En la Sentencia SL1002-2015, sobre este último punto, se dijo:

“En tal sentido el debate judicial es el propicio para determinar si los hechos aducidos en la demanda tienen asidero en la realidad, y si de ellos se desprende un derecho en cabeza de quien los reclama; de allí que los sujetos procesales cuenten con oportunidades regladas para, en igualdad de oportunidades, hacer valer sus posturas, y defenderlas, entre ellas, a través de la prueba.

Solo de manera excepcional el artículo 83 del CPT y S.S. permite que el juzgador, previo a resolver la apelación, disponga la práctica oficiosa de los medios que estime conducentes para definir el asunto. Sin embargo ello en modo alguno puede conducir a que se supla la inactividad de las partes, sino por el contrario a que se subsanen deficiencias que no les sean atribuibles y que permitan definir el asunto.

El citado artículo 83 en cita refiere varios supuestos normativos como pasa a verse:

1. No es posible que las partes soliciten que el Tribunal practique pruebas no pedidas ni decretadas en primera instancia.

2. Solo, a petición de parte, ‘cuando en la primera instancia y sin culpa de la parte interesada se hubieren dejado de practicar pruebas que fueron decretadas’ el juez plural puede ordenar su práctica, así como la de otras que estime necesarias para resolver la apelación.

3. Es menester que dichas pruebas dispuestas en el curso de la segunda instancia sean conocidas por la contraparte, con posibilidad de controversia”.

En consecuencia, los cargos son infundados.

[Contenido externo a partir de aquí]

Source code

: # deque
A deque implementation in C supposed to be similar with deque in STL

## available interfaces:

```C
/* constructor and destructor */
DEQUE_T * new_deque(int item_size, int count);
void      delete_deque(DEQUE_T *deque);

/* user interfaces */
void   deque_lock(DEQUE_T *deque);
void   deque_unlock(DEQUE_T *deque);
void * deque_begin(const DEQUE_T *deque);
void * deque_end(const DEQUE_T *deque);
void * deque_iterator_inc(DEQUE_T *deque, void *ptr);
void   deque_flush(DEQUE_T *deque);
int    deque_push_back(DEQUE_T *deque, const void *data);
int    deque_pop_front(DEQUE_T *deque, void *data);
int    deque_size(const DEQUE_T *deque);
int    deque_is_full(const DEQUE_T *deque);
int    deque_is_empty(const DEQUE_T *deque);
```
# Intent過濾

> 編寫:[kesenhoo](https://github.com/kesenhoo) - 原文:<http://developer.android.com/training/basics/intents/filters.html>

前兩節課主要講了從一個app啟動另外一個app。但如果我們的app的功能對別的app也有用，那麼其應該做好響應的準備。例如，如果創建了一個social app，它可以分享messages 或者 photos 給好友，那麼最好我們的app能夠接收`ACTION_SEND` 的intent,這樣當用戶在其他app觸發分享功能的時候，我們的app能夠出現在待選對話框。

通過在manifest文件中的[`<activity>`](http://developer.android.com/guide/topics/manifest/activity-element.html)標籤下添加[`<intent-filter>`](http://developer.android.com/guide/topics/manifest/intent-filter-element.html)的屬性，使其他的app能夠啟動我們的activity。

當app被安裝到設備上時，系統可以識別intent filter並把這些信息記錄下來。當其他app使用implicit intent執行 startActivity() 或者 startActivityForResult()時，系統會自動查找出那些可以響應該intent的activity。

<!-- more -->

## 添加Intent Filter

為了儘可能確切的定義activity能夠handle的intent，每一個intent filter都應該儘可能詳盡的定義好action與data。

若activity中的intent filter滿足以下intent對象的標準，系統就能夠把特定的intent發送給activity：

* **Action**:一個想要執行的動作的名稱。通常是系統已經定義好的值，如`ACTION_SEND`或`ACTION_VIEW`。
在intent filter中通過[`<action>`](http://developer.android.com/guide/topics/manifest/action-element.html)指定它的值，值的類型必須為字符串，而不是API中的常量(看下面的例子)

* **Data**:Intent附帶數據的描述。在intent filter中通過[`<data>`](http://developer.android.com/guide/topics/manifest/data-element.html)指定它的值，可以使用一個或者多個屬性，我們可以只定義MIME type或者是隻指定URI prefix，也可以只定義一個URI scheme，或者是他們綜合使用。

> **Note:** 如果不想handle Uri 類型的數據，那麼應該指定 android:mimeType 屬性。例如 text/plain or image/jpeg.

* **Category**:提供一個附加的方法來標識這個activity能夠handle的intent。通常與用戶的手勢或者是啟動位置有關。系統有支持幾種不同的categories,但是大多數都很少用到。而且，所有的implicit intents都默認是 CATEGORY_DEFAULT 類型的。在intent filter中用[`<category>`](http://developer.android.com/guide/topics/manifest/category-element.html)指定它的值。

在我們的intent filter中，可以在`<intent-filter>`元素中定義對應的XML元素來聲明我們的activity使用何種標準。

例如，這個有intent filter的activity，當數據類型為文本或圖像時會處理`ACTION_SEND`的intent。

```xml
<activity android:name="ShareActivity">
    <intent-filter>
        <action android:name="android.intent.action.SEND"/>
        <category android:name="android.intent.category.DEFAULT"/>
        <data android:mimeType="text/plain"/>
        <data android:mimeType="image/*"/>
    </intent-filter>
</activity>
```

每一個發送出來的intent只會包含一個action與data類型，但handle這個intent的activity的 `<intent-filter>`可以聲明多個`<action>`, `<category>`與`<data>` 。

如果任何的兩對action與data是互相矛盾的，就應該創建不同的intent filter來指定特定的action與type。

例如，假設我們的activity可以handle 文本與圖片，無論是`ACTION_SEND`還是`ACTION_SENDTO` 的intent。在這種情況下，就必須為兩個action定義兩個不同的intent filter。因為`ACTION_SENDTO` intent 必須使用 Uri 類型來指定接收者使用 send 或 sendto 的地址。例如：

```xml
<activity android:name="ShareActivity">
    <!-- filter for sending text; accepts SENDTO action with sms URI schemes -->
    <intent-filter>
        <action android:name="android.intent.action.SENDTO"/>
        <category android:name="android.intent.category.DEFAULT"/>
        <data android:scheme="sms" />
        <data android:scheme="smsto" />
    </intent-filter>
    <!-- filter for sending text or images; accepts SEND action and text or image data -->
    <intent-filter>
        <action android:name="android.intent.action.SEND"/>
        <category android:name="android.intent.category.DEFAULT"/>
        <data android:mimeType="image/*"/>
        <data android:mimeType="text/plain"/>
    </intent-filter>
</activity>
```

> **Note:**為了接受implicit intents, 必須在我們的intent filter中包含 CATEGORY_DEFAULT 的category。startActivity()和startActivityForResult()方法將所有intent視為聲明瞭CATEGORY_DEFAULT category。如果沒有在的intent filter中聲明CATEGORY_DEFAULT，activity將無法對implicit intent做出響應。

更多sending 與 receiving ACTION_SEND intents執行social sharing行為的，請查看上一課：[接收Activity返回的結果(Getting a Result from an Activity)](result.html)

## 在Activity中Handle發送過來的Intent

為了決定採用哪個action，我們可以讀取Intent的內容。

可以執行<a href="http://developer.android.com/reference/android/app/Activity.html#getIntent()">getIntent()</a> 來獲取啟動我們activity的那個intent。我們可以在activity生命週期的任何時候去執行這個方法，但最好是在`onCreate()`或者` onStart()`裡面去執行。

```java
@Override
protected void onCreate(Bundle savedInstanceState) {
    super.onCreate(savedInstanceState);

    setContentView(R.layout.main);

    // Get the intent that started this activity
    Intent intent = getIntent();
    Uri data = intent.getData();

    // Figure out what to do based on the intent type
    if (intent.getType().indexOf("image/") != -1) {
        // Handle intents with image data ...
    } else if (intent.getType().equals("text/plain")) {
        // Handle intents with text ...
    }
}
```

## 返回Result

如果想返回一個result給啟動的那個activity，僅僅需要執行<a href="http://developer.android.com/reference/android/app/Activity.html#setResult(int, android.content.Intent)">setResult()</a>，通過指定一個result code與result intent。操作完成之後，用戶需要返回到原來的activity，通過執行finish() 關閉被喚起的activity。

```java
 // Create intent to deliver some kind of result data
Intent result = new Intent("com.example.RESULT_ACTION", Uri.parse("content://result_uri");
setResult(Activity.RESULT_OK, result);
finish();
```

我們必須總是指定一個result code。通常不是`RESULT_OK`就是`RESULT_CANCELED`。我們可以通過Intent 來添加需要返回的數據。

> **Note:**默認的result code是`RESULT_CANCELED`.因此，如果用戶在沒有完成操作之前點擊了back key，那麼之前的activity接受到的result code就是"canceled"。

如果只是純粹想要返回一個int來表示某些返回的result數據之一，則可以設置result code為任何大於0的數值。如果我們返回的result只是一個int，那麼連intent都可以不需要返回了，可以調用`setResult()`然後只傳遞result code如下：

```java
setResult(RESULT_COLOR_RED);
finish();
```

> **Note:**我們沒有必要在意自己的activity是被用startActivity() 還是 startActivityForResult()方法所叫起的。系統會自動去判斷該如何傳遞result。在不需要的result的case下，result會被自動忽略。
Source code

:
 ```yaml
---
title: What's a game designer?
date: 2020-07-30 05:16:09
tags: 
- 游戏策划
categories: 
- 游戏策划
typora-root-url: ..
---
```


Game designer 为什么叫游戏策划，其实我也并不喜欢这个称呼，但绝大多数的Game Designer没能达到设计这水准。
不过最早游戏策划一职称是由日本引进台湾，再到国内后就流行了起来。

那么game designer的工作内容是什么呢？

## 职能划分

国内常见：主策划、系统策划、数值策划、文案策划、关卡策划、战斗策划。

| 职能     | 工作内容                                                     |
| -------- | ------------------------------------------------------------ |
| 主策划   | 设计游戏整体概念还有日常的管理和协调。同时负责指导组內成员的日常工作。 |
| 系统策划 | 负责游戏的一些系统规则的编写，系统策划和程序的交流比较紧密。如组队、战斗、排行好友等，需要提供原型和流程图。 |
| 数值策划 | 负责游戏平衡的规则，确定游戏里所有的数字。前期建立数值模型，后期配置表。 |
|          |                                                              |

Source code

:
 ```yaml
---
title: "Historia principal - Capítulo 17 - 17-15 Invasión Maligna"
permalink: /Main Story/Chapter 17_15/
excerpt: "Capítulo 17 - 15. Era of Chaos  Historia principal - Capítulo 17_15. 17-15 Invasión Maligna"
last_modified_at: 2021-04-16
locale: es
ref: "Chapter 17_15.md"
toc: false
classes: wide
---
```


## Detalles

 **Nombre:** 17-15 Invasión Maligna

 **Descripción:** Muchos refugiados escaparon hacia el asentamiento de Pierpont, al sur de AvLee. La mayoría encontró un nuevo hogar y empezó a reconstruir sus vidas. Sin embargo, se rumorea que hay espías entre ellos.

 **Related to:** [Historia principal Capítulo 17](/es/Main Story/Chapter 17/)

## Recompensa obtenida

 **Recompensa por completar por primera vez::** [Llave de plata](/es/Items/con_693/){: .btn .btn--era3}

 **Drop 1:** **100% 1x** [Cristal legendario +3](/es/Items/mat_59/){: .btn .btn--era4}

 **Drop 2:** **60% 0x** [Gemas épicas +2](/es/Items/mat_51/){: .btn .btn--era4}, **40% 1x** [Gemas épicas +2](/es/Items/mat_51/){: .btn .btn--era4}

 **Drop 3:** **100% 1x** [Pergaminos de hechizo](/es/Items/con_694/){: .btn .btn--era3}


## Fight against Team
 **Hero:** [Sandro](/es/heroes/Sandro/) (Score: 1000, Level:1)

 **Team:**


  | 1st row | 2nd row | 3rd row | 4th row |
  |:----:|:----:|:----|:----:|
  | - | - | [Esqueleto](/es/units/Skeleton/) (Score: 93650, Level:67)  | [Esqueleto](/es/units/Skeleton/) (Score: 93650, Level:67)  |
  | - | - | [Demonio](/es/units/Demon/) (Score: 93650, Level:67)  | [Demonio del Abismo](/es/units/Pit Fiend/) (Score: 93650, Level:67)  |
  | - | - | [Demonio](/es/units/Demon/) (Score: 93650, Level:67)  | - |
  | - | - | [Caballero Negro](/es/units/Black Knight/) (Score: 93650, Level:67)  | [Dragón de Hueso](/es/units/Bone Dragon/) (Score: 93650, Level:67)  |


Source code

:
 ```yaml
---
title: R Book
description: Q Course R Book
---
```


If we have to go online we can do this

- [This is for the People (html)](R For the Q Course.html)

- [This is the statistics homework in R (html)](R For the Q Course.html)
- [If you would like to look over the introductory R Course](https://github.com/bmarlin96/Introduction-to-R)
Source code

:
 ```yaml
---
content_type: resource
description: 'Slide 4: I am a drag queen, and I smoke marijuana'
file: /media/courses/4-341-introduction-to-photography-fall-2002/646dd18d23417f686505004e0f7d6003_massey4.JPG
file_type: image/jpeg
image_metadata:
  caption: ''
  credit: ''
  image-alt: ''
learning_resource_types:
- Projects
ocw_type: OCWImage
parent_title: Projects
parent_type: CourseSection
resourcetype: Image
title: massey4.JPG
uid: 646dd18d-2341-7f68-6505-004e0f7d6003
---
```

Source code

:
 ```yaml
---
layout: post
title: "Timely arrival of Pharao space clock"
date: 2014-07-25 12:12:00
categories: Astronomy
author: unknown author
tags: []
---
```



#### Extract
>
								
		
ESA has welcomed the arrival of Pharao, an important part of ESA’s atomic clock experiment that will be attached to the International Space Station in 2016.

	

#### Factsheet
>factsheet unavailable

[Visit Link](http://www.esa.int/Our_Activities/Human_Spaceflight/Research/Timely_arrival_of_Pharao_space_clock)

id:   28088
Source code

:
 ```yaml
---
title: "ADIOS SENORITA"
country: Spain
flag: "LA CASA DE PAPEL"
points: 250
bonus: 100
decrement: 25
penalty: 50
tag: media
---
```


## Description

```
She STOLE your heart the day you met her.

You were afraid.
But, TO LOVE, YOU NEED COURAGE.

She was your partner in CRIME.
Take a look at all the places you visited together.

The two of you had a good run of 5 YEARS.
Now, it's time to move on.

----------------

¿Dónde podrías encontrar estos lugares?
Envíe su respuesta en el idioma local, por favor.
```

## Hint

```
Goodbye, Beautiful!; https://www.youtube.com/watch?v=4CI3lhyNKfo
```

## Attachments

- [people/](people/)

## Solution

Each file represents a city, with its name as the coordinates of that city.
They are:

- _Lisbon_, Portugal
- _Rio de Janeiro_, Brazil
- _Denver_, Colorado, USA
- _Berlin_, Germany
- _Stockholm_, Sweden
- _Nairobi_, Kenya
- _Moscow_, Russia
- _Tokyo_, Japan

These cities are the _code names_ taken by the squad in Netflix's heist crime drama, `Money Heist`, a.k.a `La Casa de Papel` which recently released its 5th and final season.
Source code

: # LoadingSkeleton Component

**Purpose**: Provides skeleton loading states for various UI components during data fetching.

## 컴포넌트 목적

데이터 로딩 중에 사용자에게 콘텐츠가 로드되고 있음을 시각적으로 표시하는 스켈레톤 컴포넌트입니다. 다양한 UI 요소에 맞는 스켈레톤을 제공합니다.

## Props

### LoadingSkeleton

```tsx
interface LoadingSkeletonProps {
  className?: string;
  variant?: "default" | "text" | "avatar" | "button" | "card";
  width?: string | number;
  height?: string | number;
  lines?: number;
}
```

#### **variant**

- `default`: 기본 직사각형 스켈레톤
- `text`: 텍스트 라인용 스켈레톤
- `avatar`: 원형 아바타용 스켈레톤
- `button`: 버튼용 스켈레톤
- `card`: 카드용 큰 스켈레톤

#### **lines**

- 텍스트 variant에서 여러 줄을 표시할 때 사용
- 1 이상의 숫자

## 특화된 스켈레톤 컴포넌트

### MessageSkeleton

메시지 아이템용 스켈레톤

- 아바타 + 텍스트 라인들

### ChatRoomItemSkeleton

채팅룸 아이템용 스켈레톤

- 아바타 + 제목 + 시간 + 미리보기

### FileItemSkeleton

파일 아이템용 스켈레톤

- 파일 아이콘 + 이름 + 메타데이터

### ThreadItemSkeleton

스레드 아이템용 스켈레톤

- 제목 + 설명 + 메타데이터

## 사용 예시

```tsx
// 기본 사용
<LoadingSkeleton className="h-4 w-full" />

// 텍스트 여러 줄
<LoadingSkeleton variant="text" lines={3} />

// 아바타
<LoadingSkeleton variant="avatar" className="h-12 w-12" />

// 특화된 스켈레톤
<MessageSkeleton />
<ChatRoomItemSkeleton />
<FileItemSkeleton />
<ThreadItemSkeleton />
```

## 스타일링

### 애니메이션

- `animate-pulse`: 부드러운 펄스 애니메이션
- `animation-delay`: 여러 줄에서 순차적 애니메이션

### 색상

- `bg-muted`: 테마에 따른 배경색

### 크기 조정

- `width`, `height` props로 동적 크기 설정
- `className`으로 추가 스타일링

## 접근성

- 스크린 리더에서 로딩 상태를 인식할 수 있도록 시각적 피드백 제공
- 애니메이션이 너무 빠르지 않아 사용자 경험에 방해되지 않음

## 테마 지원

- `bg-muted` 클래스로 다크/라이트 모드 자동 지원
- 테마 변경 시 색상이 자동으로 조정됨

Costas en el recurso extraordinario a cargo de la recurrente. Como agencias en derecho se fijará la suma de tres millones doscientos cincuenta mil pesos ($ 3.250.000).

X. Decisión

En mérito de lo expuesto, la Corte Suprema de Justicia, Sala de Casación Laboral, administrando justicia en nombre de la República y por autoridad de la ley, NO CASA la sentencia dictada el 29 de febrero de 2012 por el Tribunal Superior del Distrito Judicial de Bogotá, dentro del proceso ordinario laboral seguido por Martha Patricia Urueña Cartagena contra la Fundación Abood Shaio.

Costas en el recurso extraordinario a cargo de la recurrente. Como agencias en derecho se fija la suma de tres millones doscientos cincuenta mil pesos ($ 3.250.000).

Cópiese, notifíquese, publíquese, cúmplase y devuélvase el expediente al tribunal de origen.

Magistrados: Clara Cecilia Dueñas Quevedo—Jorge Mauricio Burgos Ruiz—Rigoberto Echeverri Bueno—Gustavo Hernando López Algarra—Luis Gabriel Miranda Buelvas.